Greek, sortable, and in XML
16 Nov 2015The 2.x series of the greeklang
library adds a GreekNode
class for working with XML data when text nodes contain valid values for GreekString
s. It extends the XmlNode
class in this library (introduced in this post), but verifies that all contents of text nodes are valid GreekString
values. It also offers methods for transcoding the text contents of an XML string to either of the two representations defined by the GreekString
class, as illustrated in the following snippet:
String asciiSrc = """
<div n="1">
<l n="1">mh=nin a)/eide qea\\ <persName n="urn:cite:hmt:pers.pers1">phlhi+a/dew a)xilh=os</persName>
</l>
</div>
"""
// Boolean flag means text nodes are NOT in Unicode mapping of Greek:
GreekNode gn = new GreekNode(asciiSrc, false)
// But we can get the same XML in Unicode:
String transcoded = gn.getUnicodeXml()
The value of transcoded
will be:
<div n="1">
<l n="1">μῆνιν ἄειδε θεὰ <persName n="urn:cite:hmt:pers.pers1">πηληϊάδεω ἀχιλῆος</persName>
</l>
</div>
In the 2.x release series, the GreekString
class implements java’s Comparable
interface so GreekString
s can be compared and sorted using the logic of the Greek alphabet. The following statement is true even though “q” would sort after “k” in a String:
GreekString asciiTheta = new GreekString ("e)/qhke")

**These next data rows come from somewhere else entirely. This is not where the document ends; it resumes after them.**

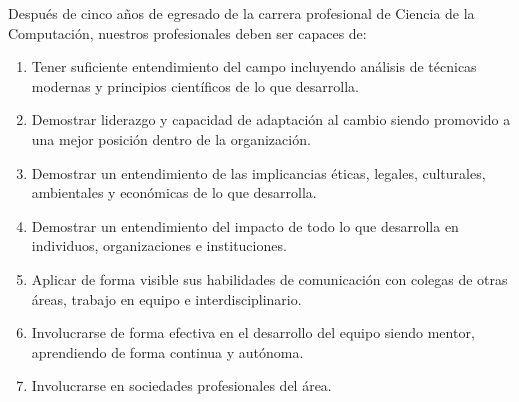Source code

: Después de cinco años de egresado de la carrera profesional de Ciencia de la Computación, nuestros profesionales deben ser capaces de:
\begin{enumerate}
\item Tener suficiente entendimiento del campo incluyendo análisis de técnicas modernas y principios cientí­ficos de lo que desarrolla.
\item Demostrar liderazgo y capacidad de adaptación al cambio siendo promovido a una mejor posición dentro de la organización.
\item Demostrar un entendimiento de las implicancias éticas, legales, culturales, ambientales y económicas de lo que desarrolla.
\item Demostrar un entendimiento del impacto de todo lo que desarrolla en individuos, organizaciones e instituciones.
\item Aplicar de forma visible sus habilidades de comunicación con colegas de otras áreas, trabajo en equipo e interdisciplinario.
\item Involucrarse de forma efectiva en el desarrollo del equipo siendo mentor, aprendiendo de forma continua y autónoma.
\item Involucrarse en sociedades profesionales del área.
\end{enumerate}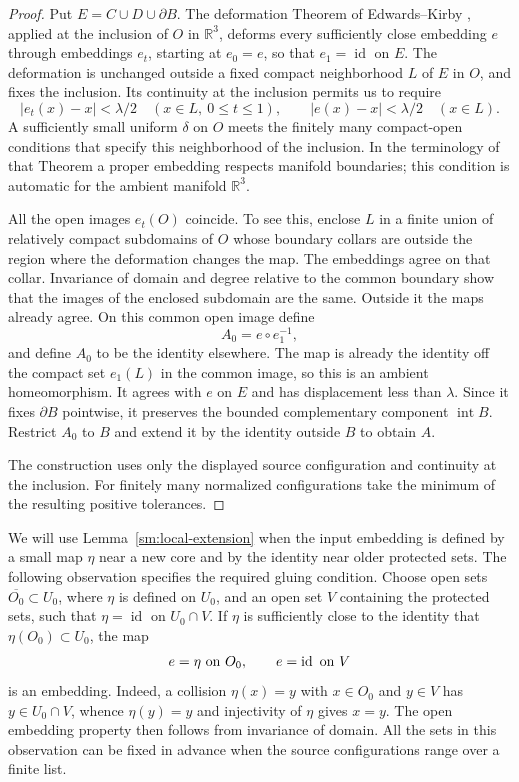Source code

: \documentclass[11pt]{article}
\numberwithin{equation}{section}
\theoremstyle{definition}
\theoremstyle{remark}
\begin{document}
\begin{proof}
Put $E=C\cup D\cup\partial B$.  The deformation Theorem of
Edwards--Kirby \cite[Theorem~5.1]{EdwardsKirby1971}, applied at the
inclusion of $O$ in $\mathbb R^3$, deforms every sufficiently close embedding
$e$ through embeddings $e_t$, starting at $e_0=e$, so that
$e_1=\operatorname{id}$ on $E$.  The deformation is unchanged outside a fixed
compact neighborhood $L$ of $E$ in $O$, and fixes the inclusion.
Its continuity at the inclusion permits us to require
\[
 |e_t(x)-x|<\lambda/2\quad(x\in L,\ 0\le t\le1),
 \qquad |e(x)-x|<\lambda/2\quad(x\in L).
\]
A sufficiently small uniform $\delta$ on $O$ meets the finitely many
compact-open conditions that specify this neighborhood of the
inclusion.  In the terminology of that Theorem a proper embedding
respects manifold boundaries; this condition is automatic for the
ambient manifold $\mathbb R^3$.

All the open images $e_t(O)$ coincide.  To see this, enclose $L$ in a
finite union of relatively compact subdomains of $O$ whose boundary collars are outside
the region where the deformation changes the map.  The embeddings
agree on that collar. Invariance of domain
\cite[Theorem~2B.3]{Hatcher2002} and degree relative to
the common boundary show that the images of the enclosed subdomain
are the same.  Outside it the maps already agree.
On this common open image define
\[
 A_0=e\circ e_1^{-1},
\]
and define $A_0$ to be the identity elsewhere.  The map is already
the identity off the compact set $e_1(L)$ in the common image, so
this is an ambient homeomorphism.  It agrees with $e$ on $E$ and has
displacement less than $\lambda$.  Since it fixes $\partial B$
pointwise, it preserves the bounded complementary component
$\operatorname{int}B$.  Restrict $A_0$ to $B$ and extend it by the
identity outside $B$ to obtain $A$.

The construction uses only the displayed source configuration and
continuity at the inclusion.  For finitely many normalized
configurations take the minimum of the resulting positive tolerances.
\end{proof}

We will use Lemma~\ref{sm:local-extension} when the input embedding is
defined by a small map $\eta$ near a new core and by the identity near
older protected sets.  The following observation specifies the required
gluing condition.  Choose open sets
$\overline{O_0}\subset U_0$, where $\eta$ is defined on $U_0$, and
an open set $V$ containing the protected sets, such that
$\eta=\operatorname{id}$ on $U_0\cap V$.  If $\eta$ is sufficiently close to
the identity that $\eta(O_0)\subset U_0$, the map
\begin{equation}
 \label{sm:patched-embedding}
 e=\eta\ \hbox{on }O_0,\qquad e=\operatorname{id}\ \hbox{on }V
\end{equation}
is an embedding.  Indeed, a collision $\eta(x)=y$ with
$x\in O_0$ and $y\in V$ has $y\in U_0\cap V$, whence
$\eta(y)=y$ and injectivity of $\eta$ gives $x=y$.  The open
embedding property then follows from invariance of domain.  All the
sets in this observation can be fixed in advance when the source
configurations range over a finite list.
\end{document}
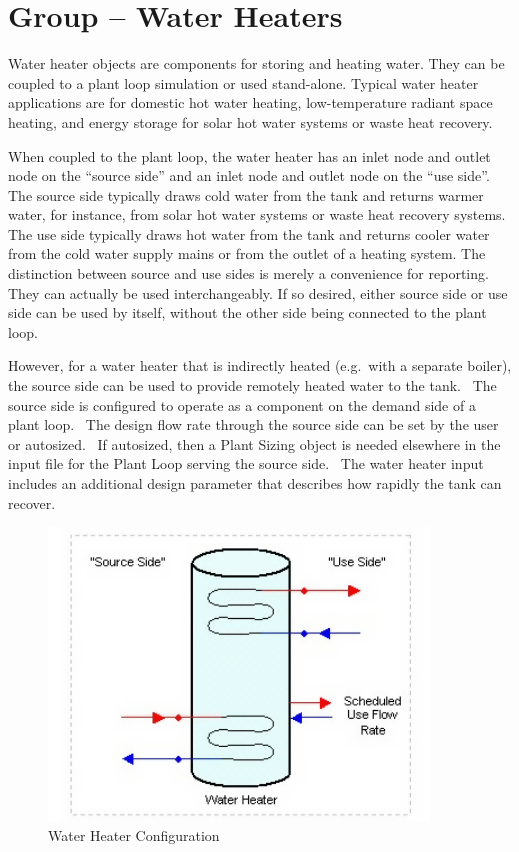\section{Group -- Water Heaters}\label{group-water-heaters}

Water heater objects are components for storing and heating water. They can be coupled to a plant loop simulation or used stand-alone. Typical water heater applications are for domestic hot water heating, low-temperature radiant space heating, and energy storage for solar hot water systems or waste heat recovery.

When coupled to the plant loop, the water heater has an inlet node and outlet node on the ``source side'' and an inlet node and outlet node on the ``use side''. The source side typically draws cold water from the tank and returns warmer water, for instance, from solar hot water systems or waste heat recovery systems. The use side typically draws hot water from the tank and returns cooler water from the cold water supply mains or from the outlet of a heating system. The distinction between source and use sides is merely a convenience for reporting. They can actually be used interchangeably. If so desired, either source side or use side can be used by itself, without the other side being connected to the plant loop.

However, for a water heater that is indirectly heated (e.g.~with a separate boiler), the source side can be used to provide remotely heated water to the tank.~ The source side is configured to operate as a component on the demand side of a plant loop.~ The design flow rate through the source side can be set by the user or autosized.~ If autosized, then a Plant Sizing object is needed elsewhere in the input file for the Plant Loop serving the source side.~ The water heater input includes an additional design parameter that describes how rapidly the tank can recover.

\begin{figure}[hbtp] %
\centering
\includegraphics[width=0.9\textwidth, height=0.9\textheight, keepaspectratio=true]{media/image191.png}
\caption{Water Heater Configuration \protect \label{fig:water-heater-configuration}}
\end{figure}

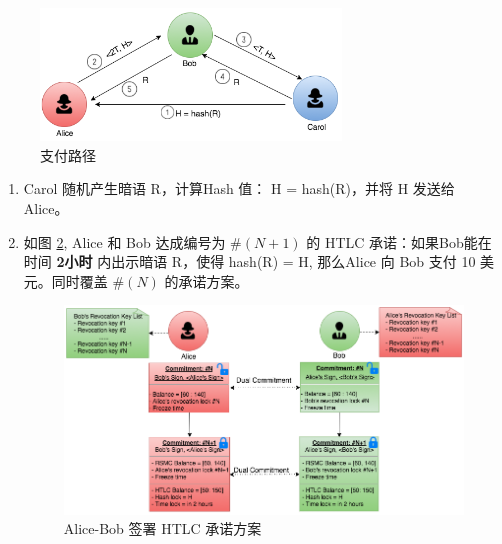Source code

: \begin{figure}[h!]
    \centering
    \includegraphics[width=8cm, keepaspectratio]{../images/payment_path.png}
    \caption{支付路径}
    \label{fig:htlc_path}
\end{figure}


\begin{enumerate}
    \item Carol 随机产生暗语 R，计算Hash 值： H = hash(R)，并将 H 发送给 Alice。

    \item 如图 \ref{fig:htlc_alice_bob_2}, Alice 和 Bob 达成编号为 $\#(N+1)$ 的 HTLC 承诺：如果Bob能在时间 \textbf{2小时} 内出示暗语 R，使得 hash(R) = H, 那么Alice 向 Bob 支付 10 美元。同时覆盖 $\#(N)$ 的承诺方案。 
        \begin{figure}[h!]
            \centering
            \includegraphics[width=12cm, keepaspectratio]{../images/alice_bob_2.png}
            \caption{Alice-Bob 签署 HTLC 承诺方案}
            \label{fig:htlc_alice_bob_2}
        \end{figure}


\end{enumerate}
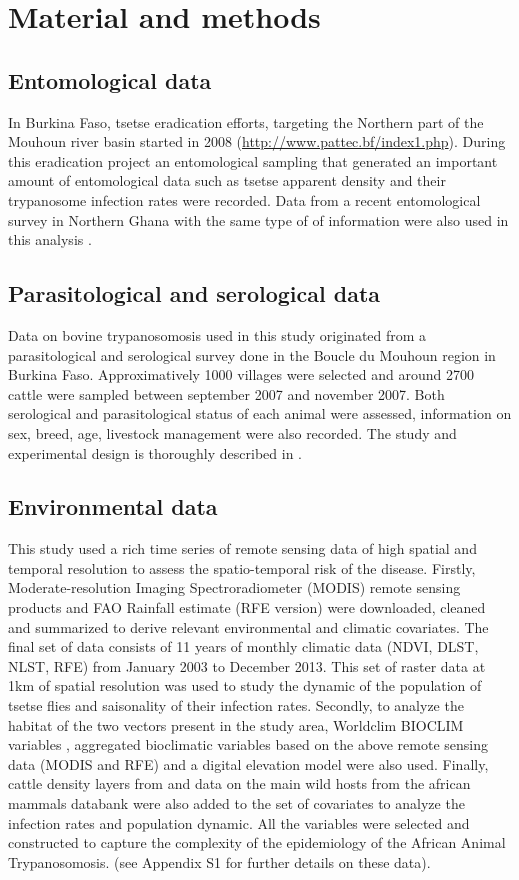 \documentclass[10pt]{article}
\begin{document}
\section*{Material and methods}
\label{unnumbered-4}
\subsection*{Entomological data}
\label{unnumbered-5}
In Burkina Faso, tsetse eradication efforts, targeting the Northern part of the Mouhoun river basin 
started in 2008 (\url{http://www.pattec.bf/index1.php}). During this eradication project an entomological sampling
that generated an important amount of entomological data such as tsetse apparent density and their trypanosome infection rates were recorded. 
Data from a recent entomological survey in Northern Ghana with the same type of of information were also used in this analysis \cite{adam2012bovine}.
\subsection*{Parasitological and serological data}
\label{unnumbered-6}
Data on bovine trypanosomosis used in this study originated from a parasitological and serological survey done in the Boucle du Mouhoun region in Burkina Faso.
Approximatively 1000 villages were selected and around 2700 cattle were sampled between 
september 2007 and november 2007. Both serological and parasitological status of each animal were assessed, information on sex, breed, age, livestock management were also recorded.
The study and experimental design is thoroughly described in \cite{sow2013baseline}.

\subsection*{Environmental data}
\label{unnumbered-7}
This study used a rich time series of remote sensing data of high spatial and temporal resolution to assess the spatio-temporal risk of the disease.
Firstly, Moderate-resolution Imaging Spectroradiometer (MODIS) remote sensing products and FAO Rainfall estimate (RFE version) were downloaded, cleaned 
and summarized to derive relevant environmental and climatic covariates. 
The final set of data consists of 11 years of monthly climatic data (NDVI, DLST, NLST, RFE) from January 2003 to December 2013.
This set of raster data at 1km of spatial resolution was used to study the dynamic of the population of tsetse flies and saisonality of their infection rates.
Secondly, to analyze the habitat of the two vectors present in the study area, Worldclim BIOCLIM variables \cite{hijmans2005worldclim}, aggregated bioclimatic variables based on the above remote sensing data (MODIS and RFE) and 
a digital elevation model were also used.
Finally, cattle density layers from \cite{robinsonmapping2014} and data on the main wild hosts from the african mammals databank \cite{union1999databank} were also added to the set of covariates
to analyze the infection rates and population dynamic.  
All the variables were selected and constructed to capture the complexity of the epidemiology of the African Animal Trypanosomosis.
(see Appendix S1 for further details on these data).
\end{document}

GreekString asciiKappa = new GreekString ("e)/kruye")
assert asciiKappa > asciiTheta
Since we’re comparing GreekString objects, it doesn’t matter how we initialize them:
GreekString asciiTheta = new GreekString ("e)/qhke")
GreekString uniKappa = new GreekString("ἔκρυψε", true)
assert uniKappa == asciiKappa
Sortable GreekString
s and simple extraction of text from XML source data complement each other handily for tasks like indexing a text. Consider the following snippet that collects all the text from an XML source, and splits it on white space into an array of words:
String xmlSrc = """
<div n="1">
<l n="1">Μῆνιν ἄειδε θεὰ <persName n="urn:cite:hmt:pers.pers1">Πηληϊάδεω Ἀχιλῆος</persName>
</l>
</div>
"""
// Boolean flag indicates text nodes are in Unicode mapping of Greek
GreekNode gn = new GreekNode(xmlSrc, true)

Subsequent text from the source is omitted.